Road Trip from Seattle to the Grand Canyon
The Grand Canyon is one of the world's most magnificent places; it stands as an unparalleled testament to the sheer power and beauty of nature that cannot be found in the Northwest. Whether you love outdoor activities or you simply want to feast your eyes on something unforgettable, the effort it takes to travel to the Grand Canyon is more than worth it. Why not drive there? Here are a few itineraries that might serve as inspiration for your upcoming road trip.
Drive Time from Seattle to the Grand Canyon: approximately 20 hours
Distance from Seattle to the Grand Canyon: approximately 1,325 miles
Because the drive to the Grand Canyon takes about two days, your goal on the first day is to make it to Twin Falls, Idaho, which is a rough halfway point between Seattle and your destination. In Seattle, hop on I-90, and enjoy a scenic drive over the Cascade Mountains. Eventually, you'll change highways and veer south and east across Washington, where you'll be delighted by rugged landscapes and sights of some of the state's famous apple orchards. Your path will take you into southern Idaho.

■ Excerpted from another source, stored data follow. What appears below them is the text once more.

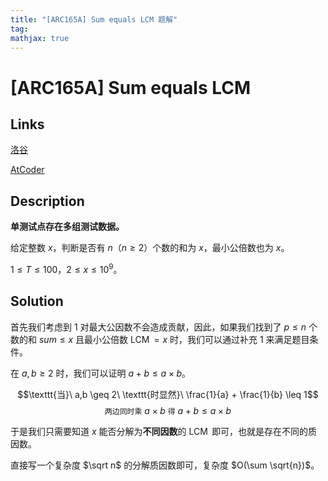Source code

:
 ```yaml
---
title: "[ARC165A] Sum equals LCM 题解"
tag: 
mathjax: true
---
```


# [ARC165A] Sum equals LCM

## Links

[洛谷](https://www.luogu.com.cn/problem/AT_arc165_a)

[AtCoder](https://www.luogu.com.cn/problem/AT_arc165_a)

## Description

**单测试点存在多组测试数据。**

给定整数 $x$，判断是否有 $n$（$n \geq 2$）个数的和为 $x$，最小公倍数也为 $x$。

$1 \leq T \leq 100$，$2 \leq x \leq 10^{9}$。

## Solution

首先我们考虑到 $1$ 对最大公因数不会造成贡献，因此，如果我们找到了 $p \leq n$ 个数的和 $sum \leq x$ 且最小公倍数 $\operatorname{LCM} = x$ 时，我们可以通过补充 $1$ 来满足题目条件。

在 $a,b \geq 2$ 时，我们可以证明 $a + b \leq a \times b$。

$$\texttt{当}\ a,b \geq 2\ \texttt{时显然}\ \frac{1}{a} + \frac{1}{b} \leq 1$$
$$\texttt{两边同时乘}\ a\times b\ \texttt{得}\ a+b\leq a\times b$$

于是我们只需要知道 $x$ 能否分解为**不同因数**的 $\operatorname{LCM}$ 即可，也就是存在不同的质因数。

直接写一个复杂度 $\sqrt n$ 的分解质因数即可，复杂度 $O(\sum \sqrt{n})$。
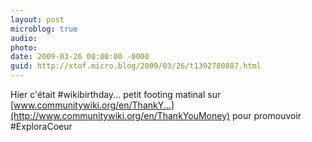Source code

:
 ```yaml
---
layout: post
microblog: true
audio: 
photo: 
date: 2009-03-26 00:00:00 -0000
guid: http://xtof.micro.blog/2009/03/26/t1392780887.html
---
```

Hier c'était #wikibirthday... petit footing matinal sur [www.communitywiki.org/en/ThankY...](http://www.communitywiki.org/en/ThankYouMoney) pour promouvoir #ExploraCoeur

If you have more time, take I-5 South from Seattle, and merge onto I-84 before you get into Idaho. Overall, this route takes about an hour longer, but it will take you through the gorgeous Columbia River Gorge National Scenic Area.
2. Twin Falls, Idaho
You'll drive from Twin Falls to your destination at the Grand Canyon. Because you're likely to arrive at the Grand Canyon well after dark no matter how fast you drive, take things at a leisurely pace. Utah is one of the most scenic states in the country. If you have the time, you might want to take an extra day exploring one of Utah's national parks, such as Zion National Park. When you get to the Grand Canyon at night, drive to one of the lookout points along the South Rim and enjoy the sight of a star-filled sky.
3. Grand Canyon
This is your time to explore the Grand Canyon. Get acquainted with the area by driving along the South Rim. Pull off at all the lookouts along the way, take some selfies, practice your fine photography skills, and do some walking.
Then, take your pick of the other activities at the Grand Canyon. You can go for a hike; they range from moderate difficulty to those that are only for seasoned experts. For a unique perspective of the canyon, take a mule ride or a helicopter ride. You could even go river rafting. There are tons of great places to eat in the area, too. Try Plaza Bonita in nearby Tusayan for a Mexican meal you're not likely to forget.